No, Chevrolet isn’t in racing for the trophies.
But we don’t turn them down.
With Chevrolet taking another manufacturers championship after the penultimate race in the 2014 season – our third straight – it was especially sweet to end the season not only with Team Penske driver Will Power’s first Verizon IndyCar® Series championship, but the first four drivers in the season championship were Chevrolet-powered.
Yeah, that’s a lot of trophies.
“Winning the 2014 IndyCar Series manufacturers championship with the Chevrolet IndyCar V6 twin turbocharged direct-injected engine is the result of a collaborative and cooperative effort by our teams and technical partners,” said Mark Kent, Director, Chevrolet Racing. “It’s a tangible validation of why Chevrolet races – to prove our technology under the most extreme conditions.”
After all, much of the technology found on the Chevrolet IndyCar V6 is also found on many Chevrolet passenger vehicles, including turbocharging and direct fuel injection.

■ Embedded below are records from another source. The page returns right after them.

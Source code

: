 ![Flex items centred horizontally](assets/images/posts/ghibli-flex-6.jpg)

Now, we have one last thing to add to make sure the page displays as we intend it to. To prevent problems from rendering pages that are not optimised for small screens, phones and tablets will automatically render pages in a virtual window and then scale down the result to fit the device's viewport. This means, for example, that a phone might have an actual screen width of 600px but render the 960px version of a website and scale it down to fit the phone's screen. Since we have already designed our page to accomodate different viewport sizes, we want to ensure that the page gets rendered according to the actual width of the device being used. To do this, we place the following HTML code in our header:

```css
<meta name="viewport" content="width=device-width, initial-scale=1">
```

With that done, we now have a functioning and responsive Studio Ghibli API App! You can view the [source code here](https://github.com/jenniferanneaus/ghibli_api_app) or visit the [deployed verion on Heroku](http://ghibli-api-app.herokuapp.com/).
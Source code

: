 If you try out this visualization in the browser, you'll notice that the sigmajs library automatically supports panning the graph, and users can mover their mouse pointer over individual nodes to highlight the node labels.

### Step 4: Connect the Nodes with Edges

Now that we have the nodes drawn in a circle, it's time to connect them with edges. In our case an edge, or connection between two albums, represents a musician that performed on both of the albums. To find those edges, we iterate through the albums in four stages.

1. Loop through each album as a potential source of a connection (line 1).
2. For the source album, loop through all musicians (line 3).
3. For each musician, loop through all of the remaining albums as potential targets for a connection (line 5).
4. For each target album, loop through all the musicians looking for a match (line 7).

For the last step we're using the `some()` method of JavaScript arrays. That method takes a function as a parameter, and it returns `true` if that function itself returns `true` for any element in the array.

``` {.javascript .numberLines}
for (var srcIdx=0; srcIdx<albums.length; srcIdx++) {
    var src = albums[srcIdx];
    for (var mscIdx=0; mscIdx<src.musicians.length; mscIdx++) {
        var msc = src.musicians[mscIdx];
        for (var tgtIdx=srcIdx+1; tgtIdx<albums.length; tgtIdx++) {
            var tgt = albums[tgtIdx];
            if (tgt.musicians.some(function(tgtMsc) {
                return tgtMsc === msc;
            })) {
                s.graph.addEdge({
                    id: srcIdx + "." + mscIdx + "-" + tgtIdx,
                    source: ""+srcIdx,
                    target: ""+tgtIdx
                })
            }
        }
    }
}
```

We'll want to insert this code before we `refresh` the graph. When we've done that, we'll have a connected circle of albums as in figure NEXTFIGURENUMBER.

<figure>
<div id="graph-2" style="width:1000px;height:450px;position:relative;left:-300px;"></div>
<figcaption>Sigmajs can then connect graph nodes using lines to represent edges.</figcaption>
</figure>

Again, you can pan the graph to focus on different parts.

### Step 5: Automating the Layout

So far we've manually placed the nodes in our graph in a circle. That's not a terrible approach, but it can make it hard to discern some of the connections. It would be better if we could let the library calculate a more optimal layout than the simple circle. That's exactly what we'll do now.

So much of what is valuable to a race team is every bit as valuable to Chevrolet customers – power, light weight, fuel efficiency and reliability.
So with our third straight manufacturers championship in hand, it was time to head to the season finale – the MAVTV 500 at Auto Club Speedway in Fontana, California, just east of Los Angeles, where a drivers’ championship would be decided.
The top two in points entering Fontana were both Chevrolet drivers, both members of the legendary Team Penske, owned by Roger Penske – and both were seasoned veterans. But, despite an incredible 53 combined wins in IndyCar, neither Helio Castroneves nor Will Power had won a championship. And Penske hadn’t won the championship since 2006, well before Chevrolet re-entered IndyCar.
Neither Power nor Castroneves had the sort of race they hoped for at the GoPro Grand Prix of Sonoma, with Power 10th and Castroneves 18th. But a solid season, based in large part on the reliability of the Chevrolet engine over the past 16 races, sent the two Team Penske teammates to the season finale first and second in points, with Power holding a narrow 51-point advantage over Castroneves. But with IndyCar awarding double points for the race in Fontana, the title was still up for grabs.
On paper, it was a close call between Power and Castroneves.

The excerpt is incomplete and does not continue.